§ Exercise brief
Nothing in the data may be altered; the answer is a verbatim copy of it.

Data entries
☆ ☆ ☆

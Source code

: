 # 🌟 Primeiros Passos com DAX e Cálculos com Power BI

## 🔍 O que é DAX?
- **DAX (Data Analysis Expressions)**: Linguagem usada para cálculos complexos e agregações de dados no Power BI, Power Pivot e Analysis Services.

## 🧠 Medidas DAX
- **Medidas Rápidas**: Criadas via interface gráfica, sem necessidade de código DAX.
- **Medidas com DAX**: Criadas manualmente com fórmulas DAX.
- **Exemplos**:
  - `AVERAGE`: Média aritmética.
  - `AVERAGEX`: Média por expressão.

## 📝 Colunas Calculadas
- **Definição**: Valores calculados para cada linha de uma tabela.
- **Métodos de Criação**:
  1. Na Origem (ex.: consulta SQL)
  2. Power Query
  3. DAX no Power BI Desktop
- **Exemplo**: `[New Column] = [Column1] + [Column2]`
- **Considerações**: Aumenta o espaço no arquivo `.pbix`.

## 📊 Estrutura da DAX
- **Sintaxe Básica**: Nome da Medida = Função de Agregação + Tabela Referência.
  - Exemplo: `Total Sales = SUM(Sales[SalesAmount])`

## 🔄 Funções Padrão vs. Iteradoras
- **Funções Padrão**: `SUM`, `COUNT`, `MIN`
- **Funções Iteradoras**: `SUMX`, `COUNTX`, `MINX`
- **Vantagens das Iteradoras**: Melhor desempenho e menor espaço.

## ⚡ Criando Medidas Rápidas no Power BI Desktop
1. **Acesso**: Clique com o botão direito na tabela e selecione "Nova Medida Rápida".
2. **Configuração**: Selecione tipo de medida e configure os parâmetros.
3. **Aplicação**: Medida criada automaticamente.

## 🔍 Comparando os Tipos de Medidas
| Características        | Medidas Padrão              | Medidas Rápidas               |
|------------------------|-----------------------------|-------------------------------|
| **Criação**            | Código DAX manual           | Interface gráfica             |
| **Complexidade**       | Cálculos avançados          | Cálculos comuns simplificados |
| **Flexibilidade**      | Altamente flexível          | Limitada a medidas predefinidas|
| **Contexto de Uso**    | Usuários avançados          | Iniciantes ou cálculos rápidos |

☆ ☆ ☆

§ Output
Source code

: # 🌟 Primeiros Passos com DAX e Cálculos com Power BI

## 🔍 O que é DAX?
- **DAX (Data Analysis Expressions)**: Linguagem usada para cálculos complexos e agregações de dados no Power BI, Power Pivot e Analysis Services.

## 🧠 Medidas DAX
- **Medidas Rápidas**: Criadas via interface gráfica, sem necessidade de código DAX.
- **Medidas com DAX**: Criadas manualmente com fórmulas DAX.
- **Exemplos**:
  - `AVERAGE`: Média aritmética.
  - `AVERAGEX`: Média por expressão.

## 📝 Colunas Calculadas
- **Definição**: Valores calculados para cada linha de uma tabela.
- **Métodos de Criação**:
  1. Na Origem (ex.: consulta SQL)
  2. Power Query
  3. DAX no Power BI Desktop
- **Exemplo**: `[New Column] = [Column1] + [Column2]`
- **Considerações**: Aumenta o espaço no arquivo `.pbix`.

## 📊 Estrutura da DAX
- **Sintaxe Básica**: Nome da Medida = Função de Agregação + Tabela Referência.
  - Exemplo: `Total Sales = SUM(Sales[SalesAmount])`

## 🔄 Funções Padrão vs. Iteradoras
- **Funções Padrão**: `SUM`, `COUNT`, `MIN`
- **Funções Iteradoras**: `SUMX`, `COUNTX`, `MINX`
- **Vantagens das Iteradoras**: Melhor desempenho e menor espaço.

## ⚡ Criando Medidas Rápidas no Power BI Desktop
1. **Acesso**: Clique com o botão direito na tabela e selecione "Nova Medida Rápida".
2. **Configuração**: Selecione tipo de medida e configure os parâmetros.
3. **Aplicação**: Medida criada automaticamente.

## 🔍 Comparando os Tipos de Medidas
| Características        | Medidas Padrão              | Medidas Rápidas               |
|------------------------|-----------------------------|-------------------------------|
| **Criação**            | Código DAX manual           | Interface gráfica             |
| **Complexidade**       | Cálculos avançados          | Cálculos comuns simplificados |
| **Flexibilidade**      | Altamente flexível          | Limitada a medidas predefinidas|
| **Contexto de Uso**    | Usuários avançados          | Iniciantes ou cálculos rápidos |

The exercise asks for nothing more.